As it turns out, Smith earned her way in as one of 30 top-ranked Americans. She was the last player in through that category with a year-end world ranking of No. 161 in 2020.
She played back-to-back tournaments in Florida to start 2021, finishing 12th at the prestigious Sally Amateur – a huge boost for a Midwesterner who generally puts the clubs away in the winter – and won her first college title two weeks before the ANWA. This is the biggest stage she’s competed on, following her maiden U.S. Women’s Amateur appearance in August.
To hear her older brother and caddie Karter, a former college golfer at Drake who now works for a business consulting company in Des Moines, Iowa, tell it, Kate’s mental preparation worked. Kate’s warm-up was solid on Wednesday afternoon, the first tee shot pure.
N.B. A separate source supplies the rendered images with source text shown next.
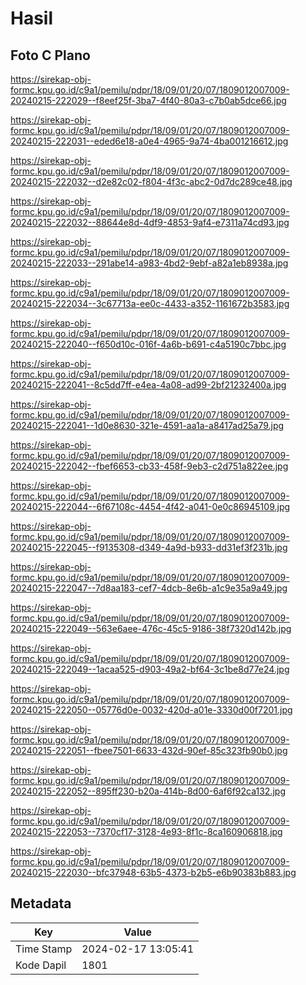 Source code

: # Hasil

## Foto C Plano

https://sirekap-obj-formc.kpu.go.id/c9a1/pemilu/pdpr/18/09/01/20/07/1809012007009-20240215-222029--f8eef25f-3ba7-4f40-80a3-c7b0ab5dce66.jpg

https://sirekap-obj-formc.kpu.go.id/c9a1/pemilu/pdpr/18/09/01/20/07/1809012007009-20240215-222031--eded6e18-a0e4-4965-9a74-4ba001216612.jpg

https://sirekap-obj-formc.kpu.go.id/c9a1/pemilu/pdpr/18/09/01/20/07/1809012007009-20240215-222032--d2e82c02-f804-4f3c-abc2-0d7dc289ce48.jpg

https://sirekap-obj-formc.kpu.go.id/c9a1/pemilu/pdpr/18/09/01/20/07/1809012007009-20240215-222032--88644e8d-4df9-4853-9af4-e7311a74cd93.jpg

https://sirekap-obj-formc.kpu.go.id/c9a1/pemilu/pdpr/18/09/01/20/07/1809012007009-20240215-222033--291abe14-a983-4bd2-9ebf-a82a1eb8938a.jpg

https://sirekap-obj-formc.kpu.go.id/c9a1/pemilu/pdpr/18/09/01/20/07/1809012007009-20240215-222034--3c67713a-ee0c-4433-a352-1161672b3583.jpg

https://sirekap-obj-formc.kpu.go.id/c9a1/pemilu/pdpr/18/09/01/20/07/1809012007009-20240215-222040--f650d10c-016f-4a6b-b691-c4a5190c7bbc.jpg

https://sirekap-obj-formc.kpu.go.id/c9a1/pemilu/pdpr/18/09/01/20/07/1809012007009-20240215-222041--8c5dd7ff-e4ea-4a08-ad99-2bf21232400a.jpg

https://sirekap-obj-formc.kpu.go.id/c9a1/pemilu/pdpr/18/09/01/20/07/1809012007009-20240215-222041--1d0e8630-321e-4591-aa1a-a8417ad25a79.jpg

https://sirekap-obj-formc.kpu.go.id/c9a1/pemilu/pdpr/18/09/01/20/07/1809012007009-20240215-222042--fbef6653-cb33-458f-9eb3-c2d751a822ee.jpg

https://sirekap-obj-formc.kpu.go.id/c9a1/pemilu/pdpr/18/09/01/20/07/1809012007009-20240215-222044--6f67108c-4454-4f42-a041-0e0c86945109.jpg

https://sirekap-obj-formc.kpu.go.id/c9a1/pemilu/pdpr/18/09/01/20/07/1809012007009-20240215-222045--f9135308-d349-4a9d-b933-dd31ef3f231b.jpg

https://sirekap-obj-formc.kpu.go.id/c9a1/pemilu/pdpr/18/09/01/20/07/1809012007009-20240215-222047--7d8aa183-cef7-4dcb-8e6b-a1c9e35a9a49.jpg

https://sirekap-obj-formc.kpu.go.id/c9a1/pemilu/pdpr/18/09/01/20/07/1809012007009-20240215-222049--563e6aee-476c-45c5-9186-38f7320d142b.jpg

https://sirekap-obj-formc.kpu.go.id/c9a1/pemilu/pdpr/18/09/01/20/07/1809012007009-20240215-222049--1acaa525-d903-49a2-bf64-3c1be8d77e24.jpg

https://sirekap-obj-formc.kpu.go.id/c9a1/pemilu/pdpr/18/09/01/20/07/1809012007009-20240215-222050--05776d0e-0032-420d-a01e-3330d00f7201.jpg

https://sirekap-obj-formc.kpu.go.id/c9a1/pemilu/pdpr/18/09/01/20/07/1809012007009-20240215-222051--fbee7501-6633-432d-90ef-85c323fb90b0.jpg

https://sirekap-obj-formc.kpu.go.id/c9a1/pemilu/pdpr/18/09/01/20/07/1809012007009-20240215-222052--895ff230-b20a-414b-8d00-6af6f92ca132.jpg

https://sirekap-obj-formc.kpu.go.id/c9a1/pemilu/pdpr/18/09/01/20/07/1809012007009-20240215-222053--7370cf17-3128-4e93-8f1c-8ca160906818.jpg

https://sirekap-obj-formc.kpu.go.id/c9a1/pemilu/pdpr/18/09/01/20/07/1809012007009-20240215-222030--bfc37948-63b5-4373-b2b5-e6b90383b883.jpg


## Metadata

| Key        | Value               |
| ---------- | ------------------- |
| Time Stamp | 2024-02-17 13:05:41 |
| Kode Dapil | 1801                |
“She’s one that has a lot of confidence no matter what stage she plays on,” Karter said, “and I really appreciate that about watching her.”
Champions Retreat played long in the first round and the greens were firm. Only six players are under par, and only two of those players have finished their round. The first round will resume at 7:45 a.m., along with the second round, with players keeping their pairings and tee times from the first round.
Smith said her ballstriking, particularly with her long irons, carried her. There’s no reason to change the gameplan now, and certainly no reason to overthink it.
“Why ruin a week by putting pressure on yourself?” she said. “That was my mindset today.”